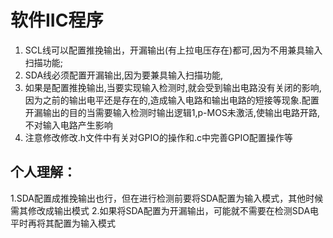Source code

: 
# 软件IIC程序
1. SCL线可以配置推挽输出，开漏输出(有上拉电压存在)都可,因为不用兼具输入扫描功能;
2. SDA线必须配置开漏输出,因为要兼具输入扫描功能,
3. 如果是配置推挽输出,当要实现输入检测时,就会受到输出电路没有关闭的影响,因为之前的输出电平还是存在的,造成输入电路和输出电路的短接等现象.配置开漏输出的目的当需要输入检测时输出逻辑1,p-MOS未激活,使输出电路开路,不对输入电路产生影响
4. 注意修改修改.h文件中有关对GPIO的操作和.c中完善GPIO配置操作等
## 个人理解：
1.SDA配置成推挽输出也行，但在进行检测前要将SDA配置为输入模式，其他时候需其修改成输出模式
2.如果将SDA配置为开漏输出，可能就不需要在检测SDA电平时再将其配置为输入模式
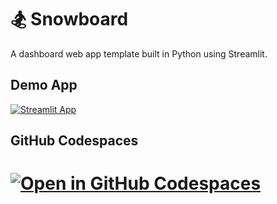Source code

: # 🏂 Snowboard

A dashboard web app template built in Python using Streamlit.

## Demo App

[![Streamlit App](https://static.streamlit.io/badges/streamlit_badge_black_white.svg)](https://snowboard.streamlit.app/)

## GitHub Codespaces

# [![Open in GitHub Codespaces](https://github.com/codespaces/badge.svg)](https://codespaces.new/streamlit/app-starter-kit?quickstart=1)

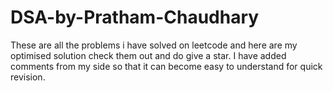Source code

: # DSA-by-Pratham-Chaudhary
These are all the problems i have solved on leetcode and here are my optimised solution check them out and do give a star.
I have added comments from my side so that it can become easy to understand for quick revision.

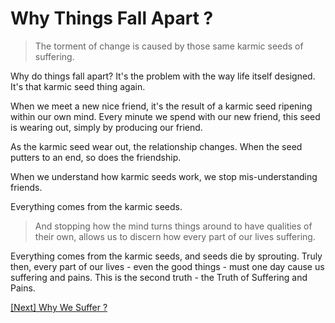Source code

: # Why Things Fall Apart ?

> The torment of change is caused by those same karmic seeds of suffering.

Why do things fall apart? It's the problem with the way life itself designed. It's that karmic seed thing again.

When we meet a new nice friend, it's the result of a karmic seed ripening within our own mind. Every minute we spend with our new friend, this seed is wearing out, simply by producing our friend.

As the karmic seed wear out, the relationship changes. When the seed putters to an end, so does the friendship.

When we understand how karmic seeds work, we stop mis-understanding friends.

Everything comes from the karmic seeds.

> And stopping how the mind turns things around to have qualities of their own, allows us to discern how every part of our lives suffering.

Everything comes from the karmic seeds, and seeds die by sprouting. Truly then, every part of our lives - even the good things - must one day cause us suffering and pains. This is the second truth - the Truth of Suffering and Pains.

[\[Next\] Why We Suffer ?](/content/39-why-we-suffer.md)
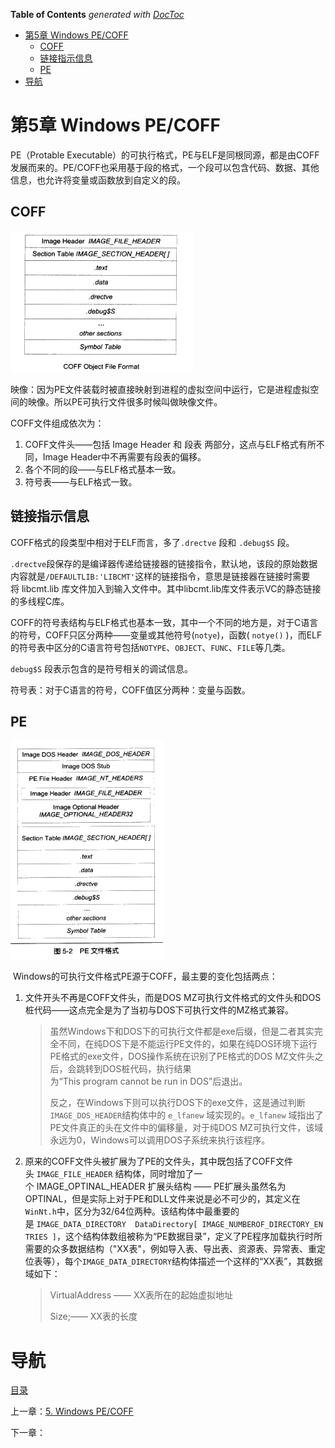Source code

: <!-- START doctoc generated TOC please keep comment here to allow auto update -->
<!-- DON'T EDIT THIS SECTION, INSTEAD RE-RUN doctoc TO UPDATE -->
**Table of Contents**  *generated with [DocToc](https://github.com/thlorenz/doctoc)*

- [第5章 Windows PE/COFF](#%E7%AC%AC5%E7%AB%A0%C2%A0windows%C2%A0pecoff)
  - [COFF](#coff)
  - [链接指示信息](#%E9%93%BE%E6%8E%A5%E6%8C%87%E7%A4%BA%E4%BF%A1%E6%81%AF)
  - [PE](#pe)
- [导航](#%E5%AF%BC%E8%88%AA)

<!-- END doctoc generated TOC please keep comment here to allow auto update -->

# 第5章 Windows PE/COFF

PE（Protable Executable）的可执行格式，PE与ELF是同根同源，都是由COFF发展而来的。PE/COFF也采用基于段的格式，一个段可以包含代码、数据、其他信息，也允许将变量或函数放到自定义的段。 

## COFF

![img](img/chap5/img0.png)

映像：因为PE文件装载时被直接映射到进程的虚拟空间中运行，它是进程虚拟空间的映像。所以PE可执行文件很多时候叫做映像文件。

COFF文件组成依次为：

1. COFF文件头——包括 Image Header 和 段表 两部分，这点与ELF格式有所不同，Image Header中不再需要有段表的偏移。
2. 各个不同的段——与ELF格式基本一致。
3. 符号表——与ELF格式一致。

## 链接指示信息

COFF格式的段类型中相对于ELF而言，多了`.drectve` 段和 `.debug$S` 段。 

`.drectve`段保存的是编译器传递给链接器的链接指令，默认地，该段的原始数据内容就是`/DEFAULTLIB:'LIBCMT'`这样的链接指令，意思是链接器在链接时需要将 libcmt.lib 库文件加入到输入文件中。其中libcmt.lib库文件表示VC的静态链接的多线程C库。

COFF的符号表结构与ELF格式也基本一致，其中一个不同的地方是，对于C语言的符号，COFF只区分两种——变量或其他符号(`notye`)，函数( `notye()` )，而ELF的符号表中区分的C语言符号包括`NOTYPE`、`OBJECT`、`FUNC`、`FILE`等几类。

`debug$S` 段表示包含的是符号相关的调试信息。

符号表：对于C语言的符号，COFF值区分两种：变量与函数。

## PE

![img](img/chap5/img1.png)

 Windows的可执行文件格式PE源于COFF，最主要的变化包括两点：

1. 文件开头不再是COFF文件头，而是DOS MZ可执行文件格式的文件头和DOS桩代码——这点完全是为了当初与DOS下可执行文件的MZ格式兼容。

   >虽然Windows下和DOS下的可执行文件都是exe后缀，但是二者其实完全不同，在纯DOS下是不能运行PE文件的，如果在纯DOS环境下运行PE格式的exe文件，DOS操作系统在识别了PE格式的DOS MZ文件头之后，会跳转到DOS桩代码，执行结果为“This program cannot be run in DOS”后退出。
   >
   >反之，在Windows下则可以执行DOS下的exe文件，这是通过判断`IMAGE_DOS_HEADER`结构体中的 `e_lfanew` 域实现的。`e_lfanew` 域指出了PE文件真正的头在文件中的偏移量，对于纯DOS MZ可执行文件，该域永远为0，Windows可以调用DOS子系统来执行该程序。

2. 原来的COFF文件头被扩展为了PE的文件头，其中既包括了COFF文件头 `IMAGE_FILE_HEADER` 结构体，同时增加了一个 IMAGE_OPTINAL_HEADER 扩展头结构 —— PE扩展头虽然名为OPTINAL，但是实际上对于PE和DLL文件来说是必不可少的，其定义在`WinNt.h`中，区分为32/64位两种。该结构体中最重要的是 `IMAGE_DATA_DIRECTORY  DataDirectory[ IMAGE_NUMBEROF_DIRECTORY_ENTRIES ]`，这个结构体数组被称为“PE数据目录”，定义了PE程序加载执行时所需要的众多数据结构（"XX表"，例如导入表、导出表、资源表、异常表、重定位表等），每个`IMAGE_DATA_DIRECTORY`结构体描述一个这样的“XX表”，其数据域如下：

   > VirtualAddress —— XX表所在的起始虚拟地址
   >
   > Size;—— XX表的长度

# 导航

[目录](README.md)

上一章：[5. Windows PE/COFF](5. Windows PE/COFF.md)

下一章：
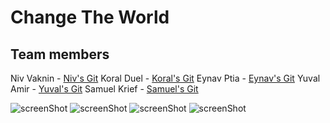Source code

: # Change The World
## Team members
Niv Vaknin - [Niv's Git](https://github.com/vaknin34)
Koral Duel - [Koral's Git](https://github.com/koralduel)
Eynav Ptia - [Eynav's Git](https://github.com/EynavP)
Yuval Amir - [Yuval's Git](https://github.com/yuvalamir123)
Samuel Krief - [Samuel's Git](https://github.com/SamuelKrief)


![screenShot](https://github.com/vaknin34/ChangeTheWorld/blob/master/1.jpg)
![screenShot](https://github.com/vaknin34/ChangeTheWorld/blob/master/2.jpg)
![screenShot](https://github.com/vaknin34/ChangeTheWorld/blob/master/3.jpg)
![screenShot](https://github.com/vaknin34/ChangeTheWorld/blob/master/4.jpg)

================

Exercise brief —
From the entries above, copy every line that holds the word "generated".

Answer space —
: <!-- START doctoc generated TOC please keep comment here to allow auto update -->
**Table of Contents**  *generated with [DocToc](https://github.com/thlorenz/doctoc)*
<!-- END doctoc generated TOC please keep comment here to allow auto update -->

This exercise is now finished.